(Dataset entries)

[Start of Attachment]

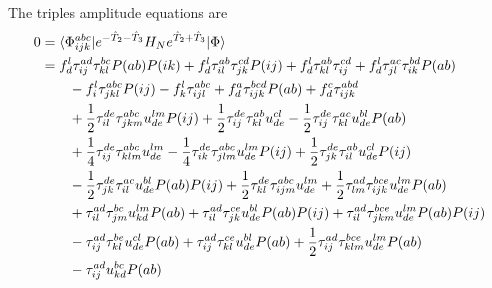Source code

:         The triples amplitude equations are
        \begin{align}
            0 & = \braslate{abc}{ijk} e^{-\clust_2 - \clust_3} \HN
            e^{\clust_2 + \clust_3}\ketslat
            \\
            &=
            f^{l}_{d} \clustamp^{ad}_{ij} \clustamp^{bc}_{kl} P(ab) P(ik)
            + f^{l}_{d} \clustamp^{ab}_{il} \clustamp^{cd}_{jk} P(ij)
            + f^{l}_{d} \clustamp^{ab}_{kl} \clustamp^{cd}_{ij}
            + f^{l}_{d} \clustamp^{ac}_{jl} \clustamp^{bd}_{ik} P(ab)
            \nonumber \\
            &\qquad
            - f^{l}_{i} \clustamp^{abc}_{jkl} P(ij)
            - f^{l}_{k} \clustamp^{abc}_{ijl}
            + f^{a}_{d} \clustamp^{bcd}_{ijk} P(ab)
            + f^{c}_{d} \clustamp^{abd}_{ijk}
            \nonumber \\
            &\qquad
            + \frac{1}{2} \clustamp^{de}_{il} \clustamp^{abc}_{jkm} u^{lm}_{de} P(ij)
            + \frac{1}{2} \clustamp^{de}_{ij} \clustamp^{ab}_{kl} u^{cl}_{de}
            - \frac{1}{2} \clustamp^{de}_{ij} \clustamp^{ac}_{kl} u^{bl}_{de} P(ab)
            \nonumber \\
            &\qquad
            + \frac{1}{4} \clustamp^{de}_{ij} \clustamp^{abc}_{klm} u^{lm}_{de}
            - \frac{1}{4} \clustamp^{de}_{ik} \clustamp^{abc}_{jlm} u^{lm}_{de} P(ij)
            + \frac{1}{2} \clustamp^{de}_{jk} \clustamp^{ab}_{il} u^{cl}_{de} P(ij)
            \nonumber \\
            &\qquad
            - \frac{1}{2} \clustamp^{de}_{jk} \clustamp^{ac}_{il} u^{bl}_{de} P(ab) P(ij)
            + \frac{1}{2} \clustamp^{de}_{kl} \clustamp^{abc}_{ijm} u^{lm}_{de}
            + \frac{1}{2} \clustamp^{ad}_{lm} \clustamp^{bce}_{ijk} u^{lm}_{de} P(ab)
            \nonumber \\
            &\qquad
            + \clustamp^{ad}_{il} \clustamp^{bc}_{jm} u^{lm}_{kd} P(ab)
            + \clustamp^{ad}_{il} \clustamp^{ce}_{jk} u^{bl}_{de} P(ab) P(ij)
            + \clustamp^{ad}_{il} \clustamp^{bce}_{jkm} u^{lm}_{de} P(ab) P(ij)
            \nonumber \\
            &\qquad
            - \clustamp^{ad}_{ij} \clustamp^{be}_{kl} u^{cl}_{de} P(ab)
            + \clustamp^{ad}_{ij} \clustamp^{ce}_{kl} u^{bl}_{de} P(ab)
            + \frac{1}{2} \clustamp^{ad}_{ij} \clustamp^{bce}_{klm} u^{lm}_{de} P(ab)
            \nonumber \\
            &\qquad
            - \clustamp^{ad}_{ij} u^{bc}_{kd} P(ab)

\end{align}
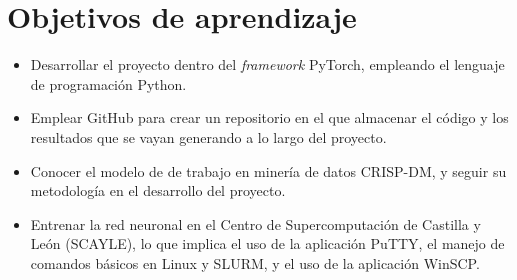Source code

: \section{Objetivos de aprendizaje}
\begin{itemize}[itemsep=0.25em]
    \item Desarrollar el proyecto dentro del \textit{framework} PyTorch, empleando el lenguaje de programación Python.
    \item Emplear GitHub para crear un repositorio en el que almacenar el código y los resultados que se vayan generando a lo largo del proyecto.
    \item Conocer el modelo de de trabajo en minería de datos CRISP-DM, y seguir su metodología en el desarrollo del proyecto.
    \item Entrenar la red neuronal en el Centro de Supercomputación de Castilla y León (SCAYLE), lo que implica el uso de la aplicación PuTTY, el manejo de comandos básicos en Linux y SLURM, y el uso de la aplicación WinSCP.
\end{itemize}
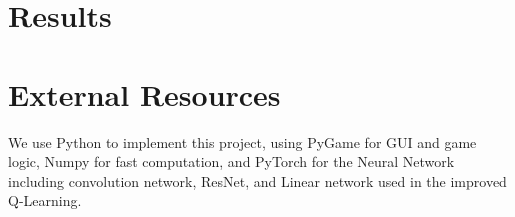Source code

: \section{Results}

\section{External Resources}
We use Python to implement this project, using PyGame for GUI and game logic, Numpy for fast computation, and PyTorch for the Neural Network including convolution network, ResNet, and Linear network used in the improved Q-Learning.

[End of Attachment]

### Work order
Return exactly, with no pictures, each line from the one that contains "de programación Python." through the end of the entries above, both ends included.

### Reply
    \item Desarrollar el proyecto dentro del \textit{framework} PyTorch, empleando el lenguaje de programación Python.
    \item Emplear GitHub para crear un repositorio en el que almacenar el código y los resultados que se vayan generando a lo largo del proyecto.
    \item Conocer el modelo de de trabajo en minería de datos CRISP-DM, y seguir su metodología en el desarrollo del proyecto.
    \item Entrenar la red neuronal en el Centro de Supercomputación de Castilla y León (SCAYLE), lo que implica el uso de la aplicación PuTTY, el manejo de comandos básicos en Linux y SLURM, y el uso de la aplicación WinSCP.
\end{itemize}
Source code

: \section{Results}

\section{External Resources}
We use Python to implement this project, using PyGame for GUI and game logic, Numpy for fast computation, and PyTorch for the Neural Network including convolution network, ResNet, and Linear network used in the improved Q-Learning.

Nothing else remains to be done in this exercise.